● Problem statement:
Count every line in the following entries that holds the word "французская". Only the number should be given.

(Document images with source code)
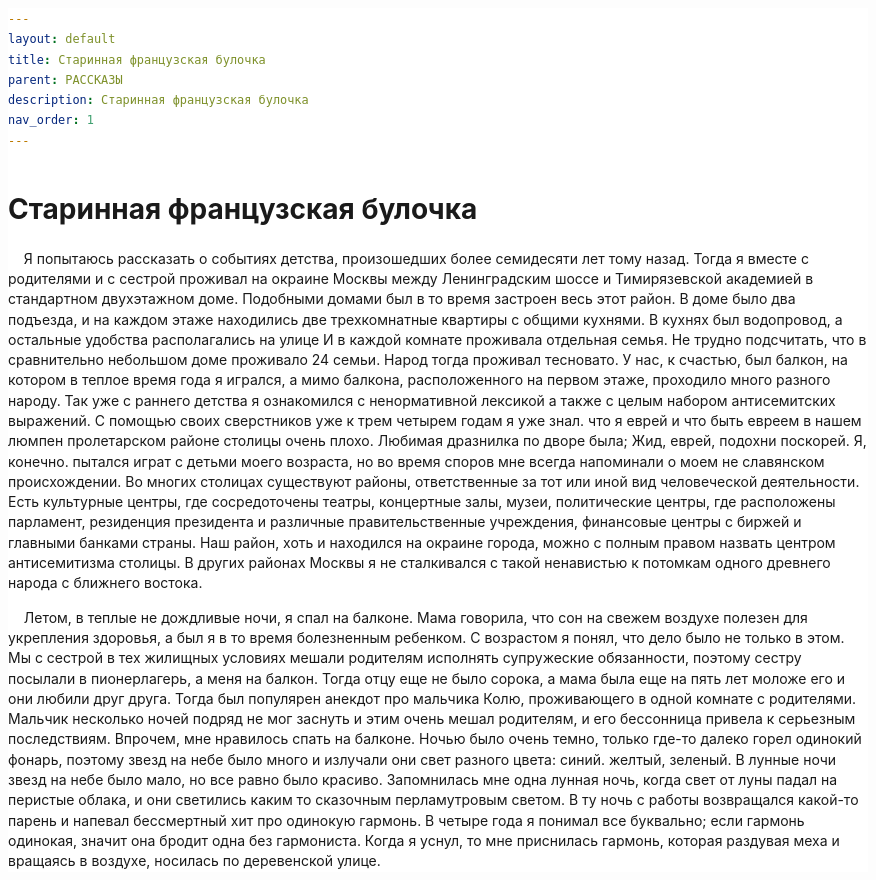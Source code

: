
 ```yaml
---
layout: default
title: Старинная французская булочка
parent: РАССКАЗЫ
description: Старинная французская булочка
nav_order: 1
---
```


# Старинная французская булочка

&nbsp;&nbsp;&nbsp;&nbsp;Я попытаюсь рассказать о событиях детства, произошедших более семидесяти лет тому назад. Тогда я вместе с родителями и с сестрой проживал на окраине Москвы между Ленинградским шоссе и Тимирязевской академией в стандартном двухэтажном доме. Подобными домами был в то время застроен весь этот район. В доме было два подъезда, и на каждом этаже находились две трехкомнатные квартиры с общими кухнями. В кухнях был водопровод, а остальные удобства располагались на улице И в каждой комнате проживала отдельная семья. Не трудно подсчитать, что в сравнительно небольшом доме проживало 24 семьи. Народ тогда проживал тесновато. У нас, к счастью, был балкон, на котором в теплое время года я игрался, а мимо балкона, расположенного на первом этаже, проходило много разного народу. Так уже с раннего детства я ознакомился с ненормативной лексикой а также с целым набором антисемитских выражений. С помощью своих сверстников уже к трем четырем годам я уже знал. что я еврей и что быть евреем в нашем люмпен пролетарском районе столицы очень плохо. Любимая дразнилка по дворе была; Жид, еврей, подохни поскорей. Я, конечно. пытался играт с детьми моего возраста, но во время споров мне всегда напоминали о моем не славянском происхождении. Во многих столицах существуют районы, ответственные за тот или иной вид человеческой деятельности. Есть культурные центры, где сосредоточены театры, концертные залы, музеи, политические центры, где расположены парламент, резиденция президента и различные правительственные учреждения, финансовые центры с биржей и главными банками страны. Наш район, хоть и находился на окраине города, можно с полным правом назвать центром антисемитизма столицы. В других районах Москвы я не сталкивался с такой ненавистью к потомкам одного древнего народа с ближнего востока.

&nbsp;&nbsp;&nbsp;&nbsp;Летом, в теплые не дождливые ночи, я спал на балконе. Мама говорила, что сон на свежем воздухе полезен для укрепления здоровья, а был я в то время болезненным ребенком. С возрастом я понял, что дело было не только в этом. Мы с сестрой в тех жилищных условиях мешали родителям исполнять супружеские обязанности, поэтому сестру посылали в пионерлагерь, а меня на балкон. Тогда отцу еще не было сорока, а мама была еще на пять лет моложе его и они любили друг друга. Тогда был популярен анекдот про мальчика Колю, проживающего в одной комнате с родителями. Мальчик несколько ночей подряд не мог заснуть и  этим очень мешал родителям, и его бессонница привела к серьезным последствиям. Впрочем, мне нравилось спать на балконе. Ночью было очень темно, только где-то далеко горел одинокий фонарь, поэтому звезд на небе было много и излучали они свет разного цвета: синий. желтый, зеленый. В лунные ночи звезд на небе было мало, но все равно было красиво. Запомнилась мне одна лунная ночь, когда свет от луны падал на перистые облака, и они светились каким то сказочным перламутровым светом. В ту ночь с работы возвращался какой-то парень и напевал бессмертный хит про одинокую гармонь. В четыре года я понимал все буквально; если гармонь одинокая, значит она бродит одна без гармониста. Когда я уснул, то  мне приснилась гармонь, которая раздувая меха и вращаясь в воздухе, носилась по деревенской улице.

● Task solution:
3